Trip Chandler Tip: For more meditation-friendly spaces, visit the nearby Gueymard Meditation Garden and walk the labyrinth on the University St. Thomas campus, where you can also see the Chapel of St. Basil designed by Philip Johnson, who contributed to the look of Houston’s downtown skyline with the Bank of America Center and Penzoil Place.
Where to Shop + Sup
For more Montrose meanderings, head to Westheimer for a glimpse of Montrose’s past and its future, from morning to night.
Breakfast options include baked goods at Common Bond and La Guadalapana (2109 Dunlavy) where croissants and Mexican pan dulce are both on the menu. Order an expertly-pulled espresso and homemade biscuits at Blacksmith, the former home of Houston’s oldest gay bar, Mary’s.
Trip Chandler Trivia: The first Houston Gay Pride Parade took place on Westheimer in 1978 and continued to roll through Montrose until 2015 when the festivities moved downtown. This year’s Pride Parade is scheduled for Saturday, June 23rd, 2018.
The street art scene is strong along this stretch of Westheimer, where murals are tucked away in alleys or winking in plain sight. For shopping, Space Montrose and Biscuit specialize in unique items crafted in Houston and the surrounding region, along with home décor that evokes a local sense of place.

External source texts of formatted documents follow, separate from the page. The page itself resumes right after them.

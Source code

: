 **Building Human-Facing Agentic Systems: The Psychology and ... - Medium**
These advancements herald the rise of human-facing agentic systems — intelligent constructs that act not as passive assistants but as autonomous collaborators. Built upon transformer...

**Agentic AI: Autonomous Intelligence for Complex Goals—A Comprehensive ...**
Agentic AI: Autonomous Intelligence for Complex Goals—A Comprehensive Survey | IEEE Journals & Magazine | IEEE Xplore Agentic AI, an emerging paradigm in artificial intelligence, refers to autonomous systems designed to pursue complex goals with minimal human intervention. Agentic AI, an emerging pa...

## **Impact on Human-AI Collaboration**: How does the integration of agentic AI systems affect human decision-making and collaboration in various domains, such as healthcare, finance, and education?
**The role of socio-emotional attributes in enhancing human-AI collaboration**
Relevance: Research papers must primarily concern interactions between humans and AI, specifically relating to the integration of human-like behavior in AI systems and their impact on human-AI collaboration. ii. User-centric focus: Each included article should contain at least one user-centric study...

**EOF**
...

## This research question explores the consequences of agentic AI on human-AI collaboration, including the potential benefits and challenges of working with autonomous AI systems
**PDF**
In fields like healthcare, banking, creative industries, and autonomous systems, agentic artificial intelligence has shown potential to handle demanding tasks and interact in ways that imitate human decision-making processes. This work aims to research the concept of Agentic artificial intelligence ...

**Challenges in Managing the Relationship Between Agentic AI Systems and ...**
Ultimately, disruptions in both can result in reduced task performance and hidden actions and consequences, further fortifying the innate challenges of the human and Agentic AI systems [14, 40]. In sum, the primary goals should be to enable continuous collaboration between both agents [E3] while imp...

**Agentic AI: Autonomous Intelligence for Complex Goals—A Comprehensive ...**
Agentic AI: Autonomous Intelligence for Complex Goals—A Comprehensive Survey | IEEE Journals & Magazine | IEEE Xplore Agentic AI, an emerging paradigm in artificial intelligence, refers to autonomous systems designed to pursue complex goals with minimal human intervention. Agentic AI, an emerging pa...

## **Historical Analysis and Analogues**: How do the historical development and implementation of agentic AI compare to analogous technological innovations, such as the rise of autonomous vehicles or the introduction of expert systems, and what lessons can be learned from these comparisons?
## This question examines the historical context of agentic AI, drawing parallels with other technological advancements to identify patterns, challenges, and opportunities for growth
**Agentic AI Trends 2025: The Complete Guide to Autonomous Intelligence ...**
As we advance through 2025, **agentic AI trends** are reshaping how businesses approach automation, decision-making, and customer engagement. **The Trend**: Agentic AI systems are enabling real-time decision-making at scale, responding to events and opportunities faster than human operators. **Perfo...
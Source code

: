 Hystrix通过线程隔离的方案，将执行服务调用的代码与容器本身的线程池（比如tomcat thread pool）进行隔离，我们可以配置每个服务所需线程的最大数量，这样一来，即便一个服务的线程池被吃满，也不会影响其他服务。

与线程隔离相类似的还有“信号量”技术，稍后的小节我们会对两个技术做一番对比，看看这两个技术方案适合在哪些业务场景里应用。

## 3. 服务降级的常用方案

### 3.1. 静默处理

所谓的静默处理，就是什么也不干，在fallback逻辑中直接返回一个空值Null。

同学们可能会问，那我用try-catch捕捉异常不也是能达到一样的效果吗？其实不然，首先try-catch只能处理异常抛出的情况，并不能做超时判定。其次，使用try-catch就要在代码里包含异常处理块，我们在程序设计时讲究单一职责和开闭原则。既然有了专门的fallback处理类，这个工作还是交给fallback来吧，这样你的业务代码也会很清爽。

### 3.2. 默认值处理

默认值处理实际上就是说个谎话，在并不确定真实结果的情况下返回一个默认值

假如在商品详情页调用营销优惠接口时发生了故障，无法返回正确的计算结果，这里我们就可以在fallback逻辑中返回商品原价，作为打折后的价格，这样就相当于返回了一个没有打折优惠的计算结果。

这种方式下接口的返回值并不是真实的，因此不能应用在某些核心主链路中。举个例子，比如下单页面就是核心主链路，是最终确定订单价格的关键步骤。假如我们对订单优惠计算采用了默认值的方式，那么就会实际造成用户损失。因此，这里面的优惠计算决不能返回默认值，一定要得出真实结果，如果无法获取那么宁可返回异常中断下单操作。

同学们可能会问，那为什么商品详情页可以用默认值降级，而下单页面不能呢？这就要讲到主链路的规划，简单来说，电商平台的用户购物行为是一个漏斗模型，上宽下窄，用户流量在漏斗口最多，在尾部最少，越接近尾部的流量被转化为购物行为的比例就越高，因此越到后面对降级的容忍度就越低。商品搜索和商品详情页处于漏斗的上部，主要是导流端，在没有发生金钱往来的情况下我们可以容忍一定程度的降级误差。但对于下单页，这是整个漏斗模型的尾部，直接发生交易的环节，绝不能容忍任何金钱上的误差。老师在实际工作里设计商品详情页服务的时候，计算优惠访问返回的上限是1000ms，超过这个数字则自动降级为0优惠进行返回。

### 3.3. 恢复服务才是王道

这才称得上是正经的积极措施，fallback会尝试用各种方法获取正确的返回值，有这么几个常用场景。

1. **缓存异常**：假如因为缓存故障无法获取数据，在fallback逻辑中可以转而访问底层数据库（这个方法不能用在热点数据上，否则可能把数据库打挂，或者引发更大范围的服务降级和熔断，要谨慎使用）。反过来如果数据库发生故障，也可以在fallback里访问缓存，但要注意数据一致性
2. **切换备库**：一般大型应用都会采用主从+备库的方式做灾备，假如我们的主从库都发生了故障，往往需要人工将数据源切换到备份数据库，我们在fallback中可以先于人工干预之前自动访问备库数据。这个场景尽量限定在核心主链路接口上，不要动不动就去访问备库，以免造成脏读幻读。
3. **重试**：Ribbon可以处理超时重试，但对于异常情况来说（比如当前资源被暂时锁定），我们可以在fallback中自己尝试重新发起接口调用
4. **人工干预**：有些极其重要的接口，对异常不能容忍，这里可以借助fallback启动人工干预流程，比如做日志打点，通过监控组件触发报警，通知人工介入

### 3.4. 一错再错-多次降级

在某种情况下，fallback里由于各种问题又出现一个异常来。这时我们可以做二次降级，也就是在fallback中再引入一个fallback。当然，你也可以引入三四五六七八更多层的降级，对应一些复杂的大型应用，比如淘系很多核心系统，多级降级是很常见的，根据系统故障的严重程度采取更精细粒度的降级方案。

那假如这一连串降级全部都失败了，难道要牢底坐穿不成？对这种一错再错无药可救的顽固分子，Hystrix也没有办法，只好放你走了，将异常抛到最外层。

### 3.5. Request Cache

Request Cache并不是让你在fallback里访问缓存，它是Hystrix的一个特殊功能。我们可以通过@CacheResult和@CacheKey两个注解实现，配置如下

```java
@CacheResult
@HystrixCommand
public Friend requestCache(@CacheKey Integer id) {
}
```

Trip Chandler Tip: The title of Most-Instragrammed Mural in Houston belongs to the colorful cascade known as the Biscuit Paint Wall, painted by Sebastien “Mr. D” Boileau. (1435 Westheimer)
Reservations are recommended for many of the restaurants along the lower Westheimer strip, including two helmed by James Beard award-winning chefs. Houston’s most recent win went to Chef Hugo Ortega in 2017, whose namesake restaurant is devoted to authentic Mexican cuisine with a Sunday brunch buffet accompanied by live music. In 2014, Chef Chris Shepherd took top honors in the Southwest for his menu at Underbelly, which reflected the culinary diversity of Houston. Since then, he’s added One Fifth, where the restaurant undergoes an annual makeover with Mediterranean on the horizon. The Underbelly concept is soon to move and be reincarnated as UB Preserv in mid-April, while their location will transform into Georgia James, a steakhouse.
Trip Chandler Tip: Cookbooks make excellent Houston souvenirs like Paulie’s: Classic Italian Cooking in the Heart of Houston’s Montrose District and Chef Hugo Ortega’s Street Food of Mexico.
Where to Toast
For libations before or after dinner, there’s a bar for every personality type in Montrose. Poison Girl offers a chill vibe, complemented by a premium bourbon selection, pinball, and a patio. Anvil Bar and Refuge is a James Beard finalist for Outstanding Bar Program, which they’ve been perfecting since 2009. Camerata offers wine plus salumi and cheese plates from the owner of Paulie’s. Hay Merchant has plenty of craft brews and big screen TVs. Sip on a Lone Star or give the Texas two-step a try on the dance floor at Goodnight Charlie’s. Travel back in time under the disco balls at Numbers for their classic 80’s music night, going strong for 40 years. How’s that for Houston history!